Maknanya , dewan perwakilan rakyat bukan hanya melanggengkan konflik antara BNP2TKI dan Kementerian Tenaga Kerja , melainkan juga memperluas konflik. BNP2TKI bukan hanya bakal berkonflik dengan Kementerian Tenaga Kerja , tetapi juga dengan pemerintah kawasan dan Kementerian Luar Negeri. Perlindungan efektif , dengan demikian , bakal sulit terwujud. Apalagi RUU PPILN juga tidak mengatur larangan bagi pejabat publik di pemerintah dan dewan perwakilan rakyat untuk terlibat pribadi atau tidak pribadi dalam bisnis penempatan TKI.
Keempat , cukup banyak pasal yang rancu dan tidak terang rumusannya sehingga menimbulkan salah atau multitafsir. Salah satunya Pasal 23 Ayat (4) , yang menyatakan: PPILN dalam membuat perjanjian penempatan pekerja Indonesia di luar negeri wajib mempersyaratkan pengguna lolos verifikasi oleh perwakilan Republik Indonesia di negara penerima. Pasal ini bisa ditafsirkan bahwa pekerja sudah menandatangani perjanjian kerja sebelum ada verifikasi terhadap pengguna. Bila demikian , di mana letak proteksi bagi kepentingan calon TKI?
Kelima , struktur dan rumusan pasal-pasal proteksi dalam RUU PPILN cenderung menyembunyikan subyek penanggung jawab. Banyak hak TKI diakui , tetapi tidak terang siapa berkewajiban memenuhinya. Ada atrik tetapi tidak terang siapa penanggung jawabnya. Misalnya , dalam hal perekrutan calon TKI , RUU PPILN hanya menyebutkan bahwa pemerintah kawasan bertanggung jawab atas registrasi dan pendataan TKI yang lolos dalam perekrutan dan seleksi. Lalu , siapa yang bertanggung jawab dalam perekrutan calon TKI?
Alergi DPR
RUU PPILN mengakomodasi kepentingan banyak pihak. Akibatnya , hal-hal fundamental yang menjadi prasyarat terwujudnya proteksi efektif bagi TKI dan keluarganya justru diabaikan. Beberapa hal fundamental tersebut di antaranya perekrutan , pendidikan , sistem pengawasan , regulasi terhadap perusahaan jasa tenaga kerja Indonesia (PJTKI) , penanganan kasus , dan kiprah serta masyarakat.
Dalam hal perekrutan , RUU PPILN tidak tegas mengatur siapa penanggungjawabnya. Bila perekrutan tetap diserahkan kepada forum bisnis , sulit dibutuhkan bahwa RUU PPILN bakal mengubah keadaan. Perekrutan ilegal dan perdagangan orang bakal terus terjadi. Apalagi tidak ada perbaikan dalam hal regulasi PJTKI menyangkut kewarganegaraan pemiliknya , kapasitas dan integritas pengelolanya , dan transparansi pengawasannya.
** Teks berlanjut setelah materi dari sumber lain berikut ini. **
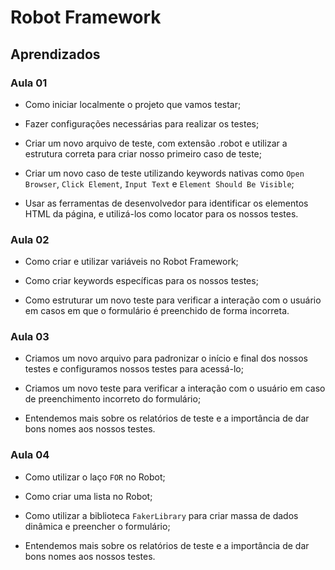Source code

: # Robot Framework

## Aprendizados

### Aula 01 

- Como iniciar localmente o projeto que vamos testar;

- Fazer configurações necessárias para realizar os testes;

- Criar um novo arquivo de teste, com extensão .robot e utilizar a estrutura correta para criar nosso primeiro caso de teste;

- Criar um novo caso de teste utilizando keywords nativas como `Open Browser`, `Click Element`, `Input Text` e `Element Should Be Visible`;

- Usar as ferramentas de desenvolvedor para identificar os elementos HTML da página, e utilizá-los como locator para os nossos testes.

### Aula 02

- Como criar e utilizar variáveis no Robot Framework;

- Como criar keywords específicas para os nossos testes;

- Como estruturar um novo teste para verificar a interação com o usuário em casos em que o formulário é preenchido de forma incorreta.

### Aula 03

- Criamos um novo arquivo para padronizar o início e final dos nossos testes e configuramos nossos testes para acessá-lo;

- Criamos um novo teste para verificar a interação com o usuário em caso de preenchimento incorreto do formulário;

- Entendemos mais sobre os relatórios de teste e a importância de dar bons nomes aos nossos testes.

### Aula 04

- Como utilizar o laço `FOR` no Robot;

- Como criar uma lista no Robot;

- Como utilizar a biblioteca `FakerLibrary` para criar massa de dados dinâmica e preencher o formulário;

- Entendemos mais sobre os relatórios de teste e a importância de dar bons nomes aos nossos testes.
Dalam RUU PPILN , pendidikan belum ditempatkan sebagai komponen penting dalam proteksi TKI. Pasal perihal pendidikan diselipkan di antara pasal-pasal yang lain. Pendidikan juga masih diserahkan kepada forum bisnis dan lokasi pelaksanaannya masih jauh dari domisili TKI di pelosok desa. Dapat dipastikan , biaya pendidikan bakal tetap tinggi dan hak TKI untuk mendapat pendidikan berkualitas tetap tidak dijamin.
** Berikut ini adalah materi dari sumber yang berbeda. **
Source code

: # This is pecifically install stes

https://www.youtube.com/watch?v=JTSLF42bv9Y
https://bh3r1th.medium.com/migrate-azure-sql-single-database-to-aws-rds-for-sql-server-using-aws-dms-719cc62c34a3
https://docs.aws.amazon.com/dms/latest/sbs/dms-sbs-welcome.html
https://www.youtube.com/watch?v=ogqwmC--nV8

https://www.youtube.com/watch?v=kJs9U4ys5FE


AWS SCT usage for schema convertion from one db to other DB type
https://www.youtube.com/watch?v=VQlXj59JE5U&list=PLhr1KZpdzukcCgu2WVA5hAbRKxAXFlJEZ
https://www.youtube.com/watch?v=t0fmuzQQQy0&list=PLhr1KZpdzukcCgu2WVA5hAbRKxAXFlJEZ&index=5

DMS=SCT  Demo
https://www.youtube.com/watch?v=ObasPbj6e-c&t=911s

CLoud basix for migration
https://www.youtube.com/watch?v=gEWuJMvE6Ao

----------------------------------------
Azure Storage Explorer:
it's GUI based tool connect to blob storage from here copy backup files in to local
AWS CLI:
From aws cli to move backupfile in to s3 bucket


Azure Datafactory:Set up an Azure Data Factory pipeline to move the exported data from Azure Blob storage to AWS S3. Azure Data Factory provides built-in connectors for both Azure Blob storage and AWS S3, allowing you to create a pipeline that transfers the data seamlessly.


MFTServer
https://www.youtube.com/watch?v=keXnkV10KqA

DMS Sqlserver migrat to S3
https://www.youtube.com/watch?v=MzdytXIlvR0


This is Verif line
Salah satu kelemahan sistem proteksi TKI selama ini tidak adanya pengawasan efektif terhadap proteksi TKI , yang melibatkan masyarakat. Ironisnya , dalam penyusunan RUU PPILN dewan perwakilan rakyat justru alergi terhadap kiprah serta masyarakat.
DPR menggusur habis kiprah serta masyarakat yang sangat minim diakui dalam UU No 39/ 2004. Tidak ada prosedur komplain bagi masyarakat yang dilanggar haknya , tidak ada prosedur penanganan kasus dan santunan aturan bagi TKI korban pelanggaran HAM , dan tak diakui hak masyarakat untuk mengajukan somasi terhadap pihak-pihak yang merugikan TKI.
Akhir kata , ironis bahwa dewan perwakilan rakyat yang dipilih oleh rakyat justru alergi terhadap kiprah serta rakyat. Ini menandakan ada ”Sastrotomo” di badan dewan perwakilan rakyat yang siap mempertaruhkan jutaan nyawa TKI. Bisa dipahami jikalau pembahasan RUU PPILN bakal sangat alot. Sebab , ”Sastrotomo” di badan dewan perwakilan rakyat , partai , PJTKI , dan pemerintah tidak bakal rela kepentingannya diganggu.
Sri Palupi , Ketua Institute for Ecosoc Rights
0 Response to "Kumpulan Opini Kompas: Ada “Sasrotomo” Di Dpr?"